# [TRY IT]
From the first line to the last, retype the records exactly and skip the pictures.

# [Stored entries]
* * * *

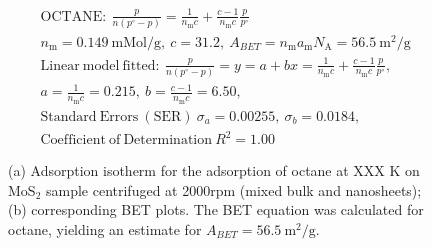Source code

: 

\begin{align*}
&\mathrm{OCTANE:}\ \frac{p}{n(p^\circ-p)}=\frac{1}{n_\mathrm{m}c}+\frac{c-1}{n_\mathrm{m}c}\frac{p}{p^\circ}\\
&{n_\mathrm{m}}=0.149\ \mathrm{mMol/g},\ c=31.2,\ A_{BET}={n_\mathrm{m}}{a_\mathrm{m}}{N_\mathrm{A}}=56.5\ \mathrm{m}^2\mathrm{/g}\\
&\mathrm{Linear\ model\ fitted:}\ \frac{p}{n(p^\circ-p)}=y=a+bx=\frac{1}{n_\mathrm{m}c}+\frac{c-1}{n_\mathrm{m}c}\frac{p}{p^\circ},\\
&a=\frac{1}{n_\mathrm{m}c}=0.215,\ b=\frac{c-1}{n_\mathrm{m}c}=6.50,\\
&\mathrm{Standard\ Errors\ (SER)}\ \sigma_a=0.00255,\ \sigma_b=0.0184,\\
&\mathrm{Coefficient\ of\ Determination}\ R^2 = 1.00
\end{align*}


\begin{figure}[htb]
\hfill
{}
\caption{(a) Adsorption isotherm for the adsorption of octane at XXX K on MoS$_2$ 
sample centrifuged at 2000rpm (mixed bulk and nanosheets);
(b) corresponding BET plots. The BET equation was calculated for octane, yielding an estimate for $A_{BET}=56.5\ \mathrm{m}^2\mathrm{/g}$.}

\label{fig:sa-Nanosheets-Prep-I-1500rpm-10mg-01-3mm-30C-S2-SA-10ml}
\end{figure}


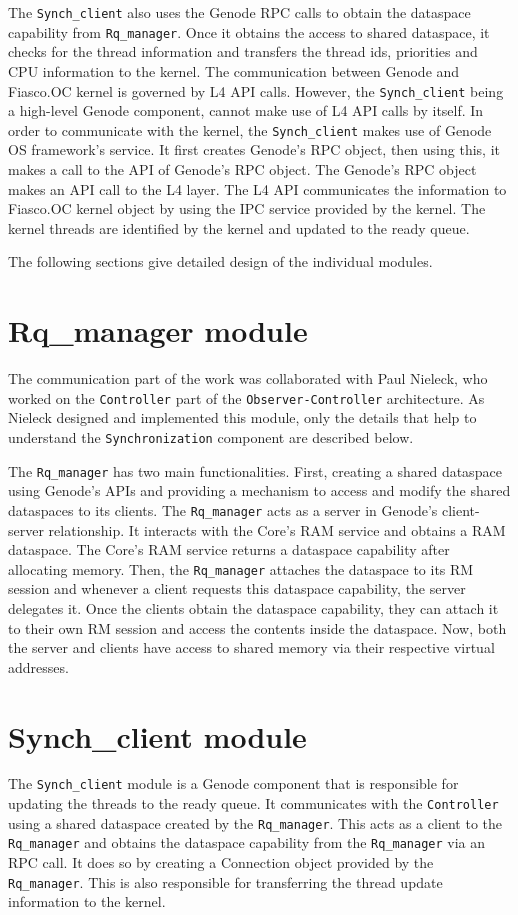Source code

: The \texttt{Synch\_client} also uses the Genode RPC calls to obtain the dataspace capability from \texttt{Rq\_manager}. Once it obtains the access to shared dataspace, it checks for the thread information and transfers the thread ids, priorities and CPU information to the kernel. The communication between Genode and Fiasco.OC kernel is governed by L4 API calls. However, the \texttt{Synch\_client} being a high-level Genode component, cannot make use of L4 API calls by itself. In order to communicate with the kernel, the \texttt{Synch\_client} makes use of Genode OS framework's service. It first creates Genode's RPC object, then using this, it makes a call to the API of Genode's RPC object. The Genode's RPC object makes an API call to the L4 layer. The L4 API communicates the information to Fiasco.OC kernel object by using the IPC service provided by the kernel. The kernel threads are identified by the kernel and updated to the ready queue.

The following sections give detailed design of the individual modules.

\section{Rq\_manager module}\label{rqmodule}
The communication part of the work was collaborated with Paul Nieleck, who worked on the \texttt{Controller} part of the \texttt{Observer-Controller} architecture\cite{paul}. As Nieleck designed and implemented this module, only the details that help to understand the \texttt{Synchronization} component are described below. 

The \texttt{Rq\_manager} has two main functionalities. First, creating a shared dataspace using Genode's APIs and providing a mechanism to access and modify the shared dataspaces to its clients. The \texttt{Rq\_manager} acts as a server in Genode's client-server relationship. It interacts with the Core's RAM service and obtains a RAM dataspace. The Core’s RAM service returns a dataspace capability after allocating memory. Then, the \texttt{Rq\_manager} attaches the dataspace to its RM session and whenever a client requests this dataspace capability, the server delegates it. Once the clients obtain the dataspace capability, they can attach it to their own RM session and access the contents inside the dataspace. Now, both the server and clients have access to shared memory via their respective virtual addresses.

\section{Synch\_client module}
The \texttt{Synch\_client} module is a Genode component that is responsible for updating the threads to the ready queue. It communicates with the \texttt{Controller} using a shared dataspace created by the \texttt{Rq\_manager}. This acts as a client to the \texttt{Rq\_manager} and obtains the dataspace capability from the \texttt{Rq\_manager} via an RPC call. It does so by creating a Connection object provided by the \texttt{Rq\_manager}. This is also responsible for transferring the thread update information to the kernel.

* * * *

# [REPLY TO THE TASK]
Source code

: 

\begin{align*}
&\mathrm{OCTANE:}\ \frac{p}{n(p^\circ-p)}=\frac{1}{n_\mathrm{m}c}+\frac{c-1}{n_\mathrm{m}c}\frac{p}{p^\circ}\\
&{n_\mathrm{m}}=0.149\ \mathrm{mMol/g},\ c=31.2,\ A_{BET}={n_\mathrm{m}}{a_\mathrm{m}}{N_\mathrm{A}}=56.5\ \mathrm{m}^2\mathrm{/g}\\
&\mathrm{Linear\ model\ fitted:}\ \frac{p}{n(p^\circ-p)}=y=a+bx=\frac{1}{n_\mathrm{m}c}+\frac{c-1}{n_\mathrm{m}c}\frac{p}{p^\circ},\\
&a=\frac{1}{n_\mathrm{m}c}=0.215,\ b=\frac{c-1}{n_\mathrm{m}c}=6.50,\\
&\mathrm{Standard\ Errors\ (SER)}\ \sigma_a=0.00255,\ \sigma_b=0.0184,\\
&\mathrm{Coefficient\ of\ Determination}\ R^2 = 1.00
\end{align*}


\begin{figure}[htb]
\hfill
{}
\caption{(a) Adsorption isotherm for the adsorption of octane at XXX K on MoS$_2$ 
sample centrifuged at 2000rpm (mixed bulk and nanosheets);
(b) corresponding BET plots. The BET equation was calculated for octane, yielding an estimate for $A_{BET}=56.5\ \mathrm{m}^2\mathrm{/g}$.}

\label{fig:sa-Nanosheets-Prep-I-1500rpm-10mg-01-3mm-30C-S2-SA-10ml}
\end{figure}


Source code

: The \texttt{Synch\_client} also uses the Genode RPC calls to obtain the dataspace capability from \texttt{Rq\_manager}. Once it obtains the access to shared dataspace, it checks for the thread information and transfers the thread ids, priorities and CPU information to the kernel. The communication between Genode and Fiasco.OC kernel is governed by L4 API calls. However, the \texttt{Synch\_client} being a high-level Genode component, cannot make use of L4 API calls by itself. In order to communicate with the kernel, the \texttt{Synch\_client} makes use of Genode OS framework's service. It first creates Genode's RPC object, then using this, it makes a call to the API of Genode's RPC object. The Genode's RPC object makes an API call to the L4 layer. The L4 API communicates the information to Fiasco.OC kernel object by using the IPC service provided by the kernel. The kernel threads are identified by the kernel and updated to the ready queue.

The following sections give detailed design of the individual modules.

\section{Rq\_manager module}\label{rqmodule}
The communication part of the work was collaborated with Paul Nieleck, who worked on the \texttt{Controller} part of the \texttt{Observer-Controller} architecture\cite{paul}. As Nieleck designed and implemented this module, only the details that help to understand the \texttt{Synchronization} component are described below. 

The \texttt{Rq\_manager} has two main functionalities. First, creating a shared dataspace using Genode's APIs and providing a mechanism to access and modify the shared dataspaces to its clients. The \texttt{Rq\_manager} acts as a server in Genode's client-server relationship. It interacts with the Core's RAM service and obtains a RAM dataspace. The Core’s RAM service returns a dataspace capability after allocating memory. Then, the \texttt{Rq\_manager} attaches the dataspace to its RM session and whenever a client requests this dataspace capability, the server delegates it. Once the clients obtain the dataspace capability, they can attach it to their own RM session and access the contents inside the dataspace. Now, both the server and clients have access to shared memory via their respective virtual addresses.

\section{Synch\_client module}
The \texttt{Synch\_client} module is a Genode component that is responsible for updating the threads to the ready queue. It communicates with the \texttt{Controller} using a shared dataspace created by the \texttt{Rq\_manager}. This acts as a client to the \texttt{Rq\_manager} and obtains the dataspace capability from the \texttt{Rq\_manager} via an RPC call. It does so by creating a Connection object provided by the \texttt{Rq\_manager}. This is also responsible for transferring the thread update information to the kernel.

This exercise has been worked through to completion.